Time for small shops to rethink opening hours
Independent retailers in provincial towns and villages have a tough time. Not only do they have to deal with soaring rates and rents but they also have to compete with behemoth supermarkets, which use economies of scale to great effect, and online retailers, which can keep their costs to a minimum.
I'm not talking about the type of convenience store which is part of a larger group, but the truly independent one or two-shop retailer.
Butchers, bakers, fruit and veg shops and any other number of the type of vendor which you'll find on the high streets of towns and villages up and down Northern Ireland.
In the town where I live, there are plenty of these independent gems, plying their trade from 9am to 5.30pm six days a week, selling all you need for a sumptuous dinner, a magnificent breakfast or a splendid lunch.
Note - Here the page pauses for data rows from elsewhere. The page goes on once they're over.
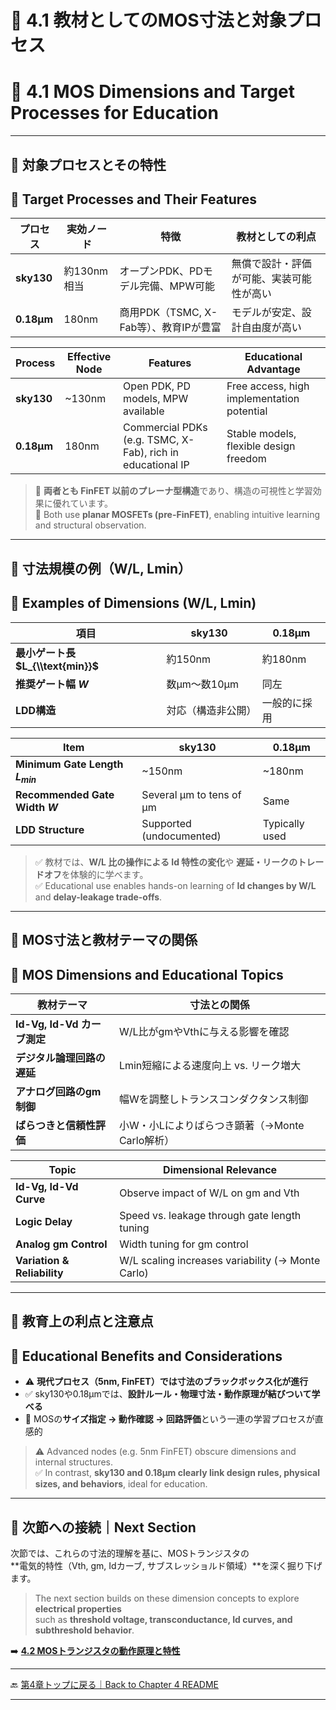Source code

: # 📘 4.1 教材としてのMOS寸法と対象プロセス  
# 📘 4.1 MOS Dimensions and Target Processes for Education

---

## 🎯 対象プロセスとその特性  
## 🎯 Target Processes and Their Features

| プロセス | 実効ノード | 特徴 | 教材としての利点 |
|----------|------------|------|------------------|
| **sky130** | 約130nm相当 | オープンPDK、PDモデル完備、MPW可能 | 無償で設計・評価が可能、実装可能性が高い |
| **0.18µm** | 180nm | 商用PDK（TSMC, X-Fab等）、教育IPが豊富 | モデルが安定、設計自由度が高い |

| Process | Effective Node | Features | Educational Advantage |
|---------|----------------|----------|------------------------|
| **sky130** | ~130nm | Open PDK, PD models, MPW available | Free access, high implementation potential |
| **0.18µm** | 180nm | Commercial PDKs (e.g. TSMC, X-Fab), rich in educational IP | Stable models, flexible design freedom |

> 📌 **両者とも FinFET 以前のプレーナ型構造**であり、構造の可視性と学習効果に優れています。  
> 📌 Both use **planar MOSFETs (pre-FinFET)**, enabling intuitive learning and structural observation.

---

## 📐 寸法規模の例（W/L, Lmin）  
## 📐 Examples of Dimensions (W/L, Lmin)

| 項目 | sky130 | 0.18µm |
|------|--------|--------|
| **最小ゲート長 $L_{\\text{min}}$** | 約150nm | 約180nm |
| **推奨ゲート幅 $W$** | 数µm〜数10µm | 同左 |
| **LDD構造** | 対応（構造非公開） | 一般的に採用 |

| Item | sky130 | 0.18µm |
|------|--------|--------|
| **Minimum Gate Length $L_{min}$** | ~150nm | ~180nm |
| **Recommended Gate Width $W$** | Several µm to tens of µm | Same |
| **LDD Structure** | Supported (undocumented) | Typically used |

> ✅ 教材では、**W/L 比の操作による Id 特性の変化**や **遅延・リークのトレードオフ**を体験的に学べます。  
> ✅ Educational use enables hands-on learning of **Id changes by W/L** and **delay-leakage trade-offs**.

---

## 📘 MOS寸法と教材テーマの関係  
## 📘 MOS Dimensions and Educational Topics

| 教材テーマ | 寸法との関係 |
|------------|--------------|
| **Id-Vg, Id-Vd カーブ測定** | W/L比がgmやVthに与える影響を確認 |
| **デジタル論理回路の遅延** | Lmin短縮による速度向上 vs. リーク増大 |
| **アナログ回路のgm制御** | 幅Wを調整しトランスコンダクタンス制御 |
| **ばらつきと信頼性評価** | 小W・小Lによりばらつき顕著（→Monte Carlo解析） |

| Topic | Dimensional Relevance |
|-------|------------------------|
| **Id-Vg, Id-Vd Curve** | Observe impact of W/L on gm and Vth |
| **Logic Delay** | Speed vs. leakage through gate length tuning |
| **Analog gm Control** | Width tuning for gm control |
| **Variation & Reliability** | W/L scaling increases variability (→ Monte Carlo) |

---

## 🧠 教育上の利点と注意点  
## 🧠 Educational Benefits and Considerations

- ⚠️ **現代プロセス（5nm, FinFET）では寸法のブラックボックス化が進行**
- ✅ sky130や0.18µmでは、**設計ルール・物理寸法・動作原理が結びついて学べる**
- 🔁 MOSの**サイズ指定 → 動作確認 → 回路評価**という一連の学習プロセスが直感的

> ⚠️ Advanced nodes (e.g. 5nm FinFET) obscure dimensions and internal structures.  
> ✅ In contrast, **sky130 and 0.18µm clearly link design rules, physical sizes, and behaviors**, ideal for education.

---

## 🔄 次節への接続｜Next Section

次節では、これらの寸法的理解を基に、MOSトランジスタの  
**電気的特性（Vth, gm, Idカーブ, サブスレッショルド領域）**を深く掘り下げます。

> The next section builds on these dimension concepts to explore **electrical properties**  
> such as **threshold voltage, transconductance, Id curves, and subthreshold behavior**.

➡️ [**4.2 MOSトランジスタの動作原理と特性**](4.2_mos_characteristics.md)

---

🔙 [第4章トップに戻る｜Back to Chapter 4 README](README.md)

---
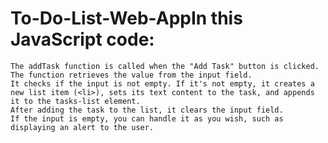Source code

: # To-Do-List-Web-AppIn this JavaScript code:

    The addTask function is called when the "Add Task" button is clicked.
    The function retrieves the value from the input field.
    It checks if the input is not empty. If it's not empty, it creates a new list item (<li>), sets its text content to the task, and appends it to the tasks-list element.
    After adding the task to the list, it clears the input field.
    If the input is empty, you can handle it as you wish, such as displaying an alert to the user.
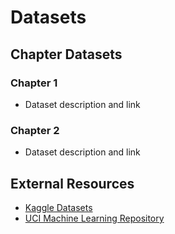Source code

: # Datasets

## Chapter Datasets

### Chapter 1
- Dataset description and link

### Chapter 2
- Dataset description and link

## External Resources

- [Kaggle Datasets](https://www.kaggle.com/datasets)
- [UCI Machine Learning Repository](https://archive.ics.uci.edu/ml/)
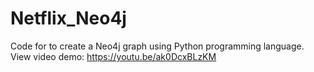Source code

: # Netflix_Neo4j
Code for to create a Neo4j graph using Python programming language. 
<br>View video demo: https://youtu.be/ak0DcxBLzKM
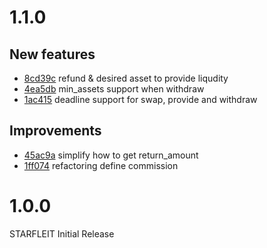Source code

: # 1.1.0

## New features
* [8cd39c](https://github.com/starfleit/starfleit-contracts/pull/11/commits/8cd39cb56362d0704a758bd048fca6ff8ae594fa) refund & desired asset to provide liqudity
* [4ea5db](https://github.com/starfleit/starfleit-contracts/pull/11/commits/4ea5db631c102b1c6e2b7da2ec1e8f9b76b703ea) min_assets support when withdraw
* [1ac415](https://github.com/starfleit/starfleit-contracts/pull/11/commits/1ac415c7c2876a1eb6f25da787604df9fddbd80f) deadline support for swap, provide and withdraw

## Improvements
* [45ac9a](https://github.com/starfleit/starfleit-contracts/pull/11/commits/45ac9af2440926e8c2d4127b13390ed7679c2c29) simplify how to get return_amount
* [1ff074](https://github.com/starfleit/starfleit-contracts/pull/11/commits/1ff07469713ebc9b30d64ec05aa13f74176693e3) refactoring define commission 

# 1.0.0

STARFLEIT Initial Release
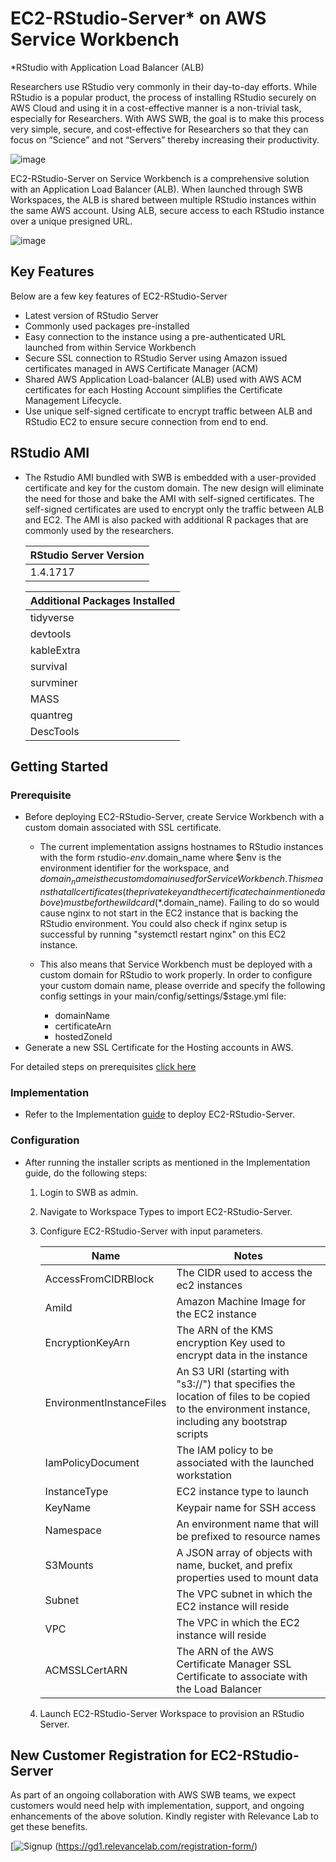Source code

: # EC2-RStudio-Server* on AWS Service Workbench
*RStudio with Application Load Balancer (ALB)

Researchers use RStudio very commonly in their day-to-day efforts. While RStudio is a popular product, the process of installing RStudio securely on AWS Cloud and using it in a cost-effective manner is a non-trivial task, especially for Researchers. With AWS SWB, the goal is to make this process very simple, secure, and cost-effective for Researchers so that they can focus on “Science” and not “Servers” thereby increasing their productivity.
  
  ![image](https://user-images.githubusercontent.com/73109773/120605679-f7086780-c46b-11eb-9b50-8bfe546e6094.png)

 
EC2-RStudio-Server on Service Workbench is a comprehensive solution with an Application Load Balancer (ALB). When launched through SWB Workspaces, the ALB is shared between multiple RStudio instances within the same AWS account. Using ALB, secure access to each RStudio instance over a unique presigned URL.

  ![image](https://user-images.githubusercontent.com/73109773/119657685-d62b8b00-be49-11eb-9618-95dfd8d7bea6.png)

## Key Features
Below are a few key features of EC2-RStudio-Server 
*	Latest version of RStudio Server
*	Commonly used packages pre-installed
*	Easy connection to the instance using a pre-authenticated URL launched from within Service Workbench
*	Secure SSL connection to RStudio Server using Amazon issued certificates managed in AWS Certificate Manager (ACM)
*	Shared AWS Application Load-balancer (ALB) used with AWS ACM certificates for each Hosting Account simplifies the Certificate Management Lifecycle.
*	Use unique self-signed certificate to encrypt traffic between ALB and RStudio EC2 to ensure secure connection from end to end.
           
## RStudio AMI
* The Rstudio AMI bundled with SWB is embedded with a user-provided certificate and key for the custom domain. The new design will eliminate the need for those and bake the AMI with self-signed certificates. The self-signed certificates are used to encrypt only the traffic between ALB and EC2. The AMI is also packed with additional R packages that are commonly used by the researchers.
    
    |RStudio Server Version | 
    |-----------------------| 
    |      1.4.1717          | 
    
            
    | Additional Packages Installed |
    | ------------------------------|
    |      tidyverse                |
    |      devtools                 |
    |      kableExtra               |
    |      survival                 |
    |      survminer                |
    |      MASS                     |
    |      quantreg                 |
    |      DescTools                |
    
     
## Getting Started
### Prerequisite
* Before deploying EC2-RStudio-Server, create Service Workbench with a custom domain associated with SSL certificate.
   * The current implementation assigns hostnames to RStudio instances with the form rstudio-$env.$domain_name where $env is the environment identifier for the workspace, and $domain_name is the custom domain used for Service Workbench. This means that all certificates (the private key and the certificate chain mentioned above) must be for the wildcard (*.$domain_name). Failing to do so would cause nginx to not start in the EC2 instance that is backing the RStudio environment. You could also check if nginx setup is successful by running "systemctl restart nginx" on this EC2 instance.

   * This also means that Service Workbench must be deployed with a custom domain for RStudio to work properly. In order to configure your custom domain name, please override and specify the following config settings in your main/config/settings/$stage.yml file:

       * domainName
       * certificateArn
       * hostedZoneId
* Generate a new SSL Certificate for the Hosting accounts in AWS.
 

For detailed steps on prerequisites [click here](https://github.com/RLOpenCatalyst/Service_Workbench_Templates/blob/main/RStudio/prerequisites/prerequisite.md)

### Implementation
* Refer to the Implementation [guide](https://github.com/RLOpenCatalyst/Service_Workbench_Templates/tree/main/RStudio/machine-images/config/infra/README.md) to deploy EC2-RStudio-Server.


### Configuration
* After running the installer scripts as mentioned in the Implementation guide, do the following steps:
    1. Login to SWB as admin.
    2. Navigate to Workspace Types to import EC2-RStudio-Server.
    3. Configure EC2-RStudio-Server with input parameters.
    
       | Name         |   Notes      |
       | ------------- | ------------- |
       | AccessFromCIDRBlock  | The CIDR used to access the ec2 instances  |
       | AmiId  | Amazon Machine Image for the EC2 instance  |
       | EncryptionKeyArn | The ARN of the KMS encryption Key used to encrypt data in the instance |
       | EnvironmentInstanceFiles | An S3 URI (starting with "s3://") that specifies the location of files to be copied to the environment instance, including any bootstrap scripts |
       | IamPolicyDocument | The IAM policy to be associated with the launched workstation |
       | InstanceType | EC2 instance type to launch |
       | KeyName  | Keypair name for SSH access |
       | Namespace | An environment name that will be prefixed to resource names |
       | S3Mounts | A JSON array of objects with name, bucket, and prefix properties used to mount data |
       | Subnet | The VPC subnet in which the EC2 instance will reside |
       | VPC | The VPC in which the EC2 instance will reside |
       | ACMSSLCertARN | The ARN of the AWS Certificate Manager SSL Certificate to associate with the Load Balancer |
       
    4. Launch EC2-RStudio-Server Workspace to provision an RStudio Server. 

## New Customer Registration for EC2-RStudio-Server 
As part of an ongoing collaboration with AWS SWB teams, we expect customers would need help with implementation, support, and ongoing enhancements of the above solution. Kindly register with Relevance Lab to get these benefits. 


[![Signup](https://user-images.githubusercontent.com/63344463/122755624-dedd7880-d2b2-11eb-9613-32f3eefa3f19.png")
(https://gd1.relevancelab.com/registration-form/)



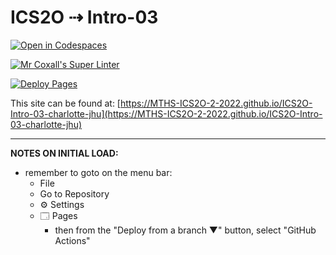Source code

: # ICS2O ⇢ Intro-03

[![Open in Codespaces](https://classroom.github.com/assets/launch-codespace-f4981d0f882b2a3f0472912d15f9806d57e124e0fc890972558857b51b24a6f9.svg)](https://classroom.github.com/open-in-codespaces?assignment_repo_id=10021300)

[![Mr Coxall's Super Linter](https://github.com/MTHS-ICS2O-2-2022/ICS2O-Intro-03-charlotte-jhu/workflows/Mr%20Coxall's%20Super%20Linter/badge.svg)](https://github.com/MTHS-ICS2O-2-2022/ICS2O-Intro-03-charlotte-jhu/actions)

[![Deploy Pages](https://github.com/MTHS-ICS2O-2-2022/ICS2O-Intro-03-charlotte-jhu/workflows/Deploy%20Pages/badge.svg)](https://github.com/MTHS-ICS2O-2-2022/ICS2O-Intro-03-charlotte-jhu/actions)

This site can be found at: [https://MTHS-ICS2O-2-2022.github.io/ICS2O-Intro-03-charlotte-jhu](https://MTHS-ICS2O-2-2022.github.io/ICS2O-Intro-03-charlotte-jhu)

---

**NOTES ON INITIAL LOAD:**
- remember to goto on the menu bar:
  - File
  - Go to Repository
  - ⚙ Settings
  - 🗔 Pages
    - then from the "Deploy from a branch ▼" button, select "GitHub Actions"
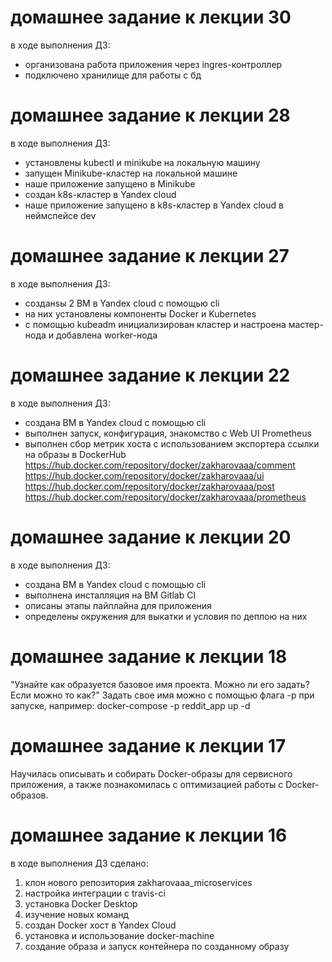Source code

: # домашнее задание к лекции 30
в ходе выполнения ДЗ:
- организована работа приложения через ingres-контроллер
- подключено хранилище для работы с бд
# домашнее задание к лекции 28
в ходе выполнения ДЗ:
- установлены kubectl и minikube на локальную машину
- запущен Minikube-кластер на локальной машине
- наше приложение запущено в Minikube
- создан k8s-кластер в Yandex cloud
- наше приложение запущено в k8s-кластер в Yandex cloud  в неймспейсе dev
# домашнее задание к лекции 27
в ходе выполнения ДЗ:
- созданsы 2 ВМ в Yandex cloud c помощью cli
- на них установлены компоненты Docker и Kubernetes
- с помощью kubeadm инициализирован кластер и настроена мастер-нода и добавлена worker-нода
# домашнее задание к лекции 22
в ходе выполнения ДЗ:
- создана ВМ в Yandex cloud c помощью cli
- выполнен запуск, конфигурация, знакомство с Web UI Prometheus
- выполнен сбор метрик хоста с использованием экспортера
ссылки на образы в DockerHub
https://hub.docker.com/repository/docker/zakharovaaa/comment
https://hub.docker.com/repository/docker/zakharovaaa/ui
https://hub.docker.com/repository/docker/zakharovaaa/post
https://hub.docker.com/repository/docker/zakharovaaa/prometheus
# домашнее задание к лекции 20
в ходе выполнения ДЗ:
- создана ВМ в Yandex cloud c помощью cli
- выполнена инсталляция на ВМ Gitlab CI
- описаны этапы пайплайна для приложения
- определены окружения для выкатки и условия по деплою на них
# домашнее задание к лекции 18
"Узнайте как образуется базовое имя проекта. Можно ли его задать? Если можно то как?"
Задать свое имя можно с помощью флага -p при запуске, например:
docker-compose -p reddit_app up -d
# домашнее задание к лекции 17
Научилась описывать и собирать Docker-образы для сервисного приложения, а также познакомилась с оптимизацией работы с Docker-образов.
# домашнее задание к лекции 16
в ходе выполнения ДЗ сделано:
1. клон нового репозитория zakharovaaa_microservices
2. настройка интеграции с travis-ci
3. установка Docker Desktop
4. изучение новых команд
5. создан Docker хост в Yandex Cloud
6. установка и использование docker-machine
7. создание образа и запуск контейнера по созданному образу
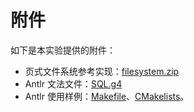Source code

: # 附件

如下是本实验提供的附件：

- 页式文件系统参考实现：[filesystem.zip](https://github.com/thu-db/dbs-tutorial/releases/latest/download/filesystem.zip)
- Antlr 文法文件：[SQL.g4](https://github.com/thu-db/dbs-tutorial/releases/latest/download/SQL.g4)
- Antlr 使用样例：[Makefile](https://github.com/thu-db/dbs-tutorial/releases/latest/download/MakefileSample.zip)、[CMakelists](https://github.com/thu-db/dbs-tutorial/releases/latest/download/CMakeListsSample.zip)。
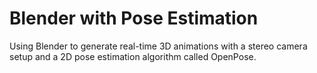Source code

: # Blender with Pose Estimation

Using Blender to generate real-time 3D animations with a stereo camera setup and a 2D pose estimation algorithm called OpenPose.
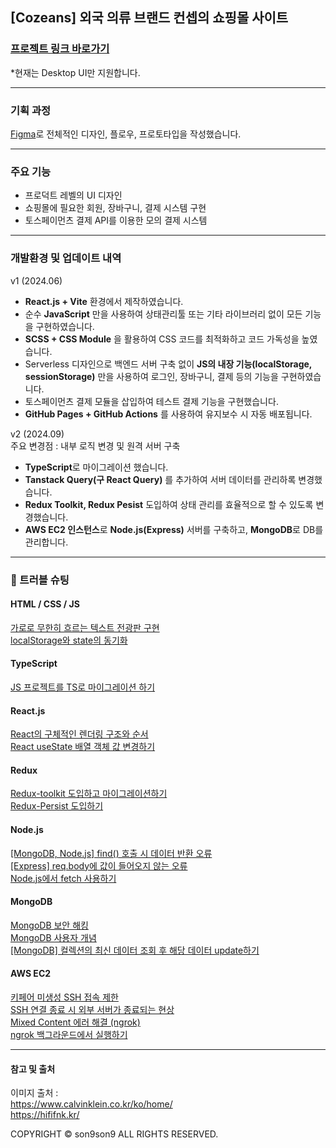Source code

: ## [Cozeans] 외국 의류 브랜드 컨셉의 쇼핑몰 사이트

### [프로젝트 링크 바로가기](https://son9son9.github.io/cozeans/)

\*현재는 Desktop UI만 지원합니다.

---

### 기획 과정

[Figma](https://www.figma.com/file/MNikfDmMLnlA5feq2UEz8C/cozeans?type=design&node-id=0%3A1&mode=design&t=veY0grOAcf5jlIRI-1)로 전체적인 디자인, 플로우, 프로토타입을 작성했습니다.

---

### 주요 기능

- 프로덕트 레벨의 UI 디자인
- 쇼핑몰에 필요한 회원, 장바구니, 결제 시스템 구현
- 토스페이먼츠 결제 API를 이용한 모의 결제 시스템

---

### 개발환경 및 업데이트 내역

v1 (2024.06)

- **React.js + Vite** 환경에서 제작하였습니다.
- 순수 **JavaScript** 만을 사용하여 상태관리툴 또는 기타 라이브러리 없이 모든 기능을 구현하였습니다.
- **SCSS + CSS Module** 을 활용하여 CSS 코드를 최적화하고 코드 가독성을 높였습니다.
- Serverless 디자인으로 백엔드 서버 구축 없이 **JS의 내장 기능(localStorage, sessionStorage)** 만을 사용하여 로그인, 장바구니, 결제 등의 기능을 구현하였습니다.
- 토스페이먼츠 결제 모듈을 삽입하여 테스트 결제 기능을 구현했습니다.
- **GitHub Pages + GitHub Actions** 를 사용하여 유지보수 시 자동 배포됩니다.

v2 (2024.09)  
주요 변경점 : 내부 로직 변경 및 원격 서버 구축

- **TypeScript**로 마이그레이션 했습니다.
- **Tanstack Query(구 React Query)** 를 추가하여 서버 데이터를 관리하록 변경했습니다.
- **Redux Toolkit, Redux Pesist** 도입하여 상태 관리를 효율적으로 할 수 있도록 변경했습니다.
- **AWS EC2 인스턴스**로 **Node.js(Express)** 서버를 구축하고, **MongoDB**로 DB를 관리합니다.

---

### 🎯 트러블 슈팅

#### HTML / CSS / JS

[가로로 무한히 흐르는 텍스트 전광판 구현](https://rigorous-wandflower-6ee.notion.site/28feddd3ef6f4cc5a3dd4cc3572233f2)  
[localStorage와 state의 동기화](https://rigorous-wandflower-6ee.notion.site/localStorage-state-b55d65fea8d142129201d62d39c69e37)

#### TypeScript

[JS 프로젝트를 TS로 마이그레이션 하기](https://rigorous-wandflower-6ee.notion.site/JS-TS-131ceac030dc80819b2ff8cb124547cc)

#### React.js

[React의 구체적인 렌더링 구조와 순서](https://rigorous-wandflower-6ee.notion.site/React-337b626d43a34c3c9c7f4736bc26b266)  
[React useState 배열 객체 값 변경하기](https://rigorous-wandflower-6ee.notion.site/React-useState-9bfcfbc63ba14033a2ee9165470b6abe)

#### Redux

[Redux-toolkit 도입하고 마이그레이션하기](https://rigorous-wandflower-6ee.notion.site/Redux-toolkit-131ceac030dc8038a25af2f2bbd8a204)  
[Redux-Persist 도입하기](https://rigorous-wandflower-6ee.notion.site/Redux-Persist-131ceac030dc80fa8e2df31d0b364273)

#### Node.js

[[MongoDB, Node.js] find() 호출 시 데이터 반환 오류](https://rigorous-wandflower-6ee.notion.site/MongoDB-Node-js-find-131ceac030dc80f19298e62ac29e42e8)  
[[Express] req.body에 값이 들어오지 않는 오류](https://rigorous-wandflower-6ee.notion.site/Express-req-body-131ceac030dc80b48b78f23762e50b18)  
[Node.js에서 fetch 사용하기](https://rigorous-wandflower-6ee.notion.site/Node-js-fetch-131ceac030dc80a385e4f9a9388ca23a)

#### MongoDB

[MongoDB 보안 해킹](https://rigorous-wandflower-6ee.notion.site/MongoDB-131ceac030dc8004a8cff4dfb77c5183)  
[MongoDB 사용자 개념](https://rigorous-wandflower-6ee.notion.site/MongoDB-131ceac030dc8007b5b6fd4eb0df9a9c)  
[[MongoDB] 컬렉션의 최신 데이터 조회 후 해당 데이터 update하기](https://rigorous-wandflower-6ee.notion.site/MongoDB-update-131ceac030dc80a58f9bd8302ae04da0)

#### AWS EC2

[키페어 미생성 SSH 접속 제한](https://rigorous-wandflower-6ee.notion.site/SSH-131ceac030dc80c1ac8ef738b9038593)  
[SSH 연결 종료 시 외부 서버가 종료되는 현상](https://rigorous-wandflower-6ee.notion.site/SSH-131ceac030dc8067983ac3d36cf8cf61)  
[Mixed Content 에러 해결 (ngrok)](https://www.notion.so/Mixed-Content-ngrok-13dceac030dc80fcb3d9f2d2fbdedec3)  
[ngrok 백그라운드에서 실행하기](https://www.notion.so/ngrok-153ceac030dc80019b44c84d6b2e3dfb)

---

#### 참고 및 출처

이미지 출처 :  
https://www.calvinklein.co.kr/ko/home/  
https://hififnk.kr/

COPYRIGHT © son9son9 ALL RIGHTS RESERVED.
They're very good but I rarely buy anything from them.
I'd love to, but I can't as I, like many other people, work in a job which requires me to be here for hours outside those considered appropriate for my local independent retailers.
They're not open when I leave for work in the morning (and I'm not sure I'd be bothered to go shopping at that time even if they were) and they are most certainly not open in the evening when myself and 800,000 or so full-time workers in Northern Ireland head home.
I drive down the high street past closed shutters, unable to buy so much as a bag of spuds from an independent retailer despite the fact I'd rather give my money to them than the supermarkets or chain convenience stores which are waiting to take the money off me with a smile and a pat on the back.
This barely disguised rant is not new to this column but deserves repeating because it is hugely frustrating to hear the complaints of hardship from independent retailers but at the same time be forced to spend money in supermarkets.
But I have a solution.
Instead of opening 9am-5.30pm why not have a lie in and open at 10am and then stay open to 7.30pm, or even 8pm?
That way they'd catch workers, the people which are most likely to have disposable income to spend, on their way home.
There can't be that many people queuing up to get into a butchers at 9am on a Monday morning so lost trade would be minimal but the potential to boost business at the other end of the day is huge.
And it wouldn't cost any more as staff would be working the same amount of hours but at a slightly different time of the day.
So before I head off into the night to give my dinner money to a listed supermarket giant once again, a final plea for good sense among Northern Ireland's independent retailers.
It works in Spain and other European nations so there's no reason why it can't work here.
We all want to give you our money but you won't hang around for us.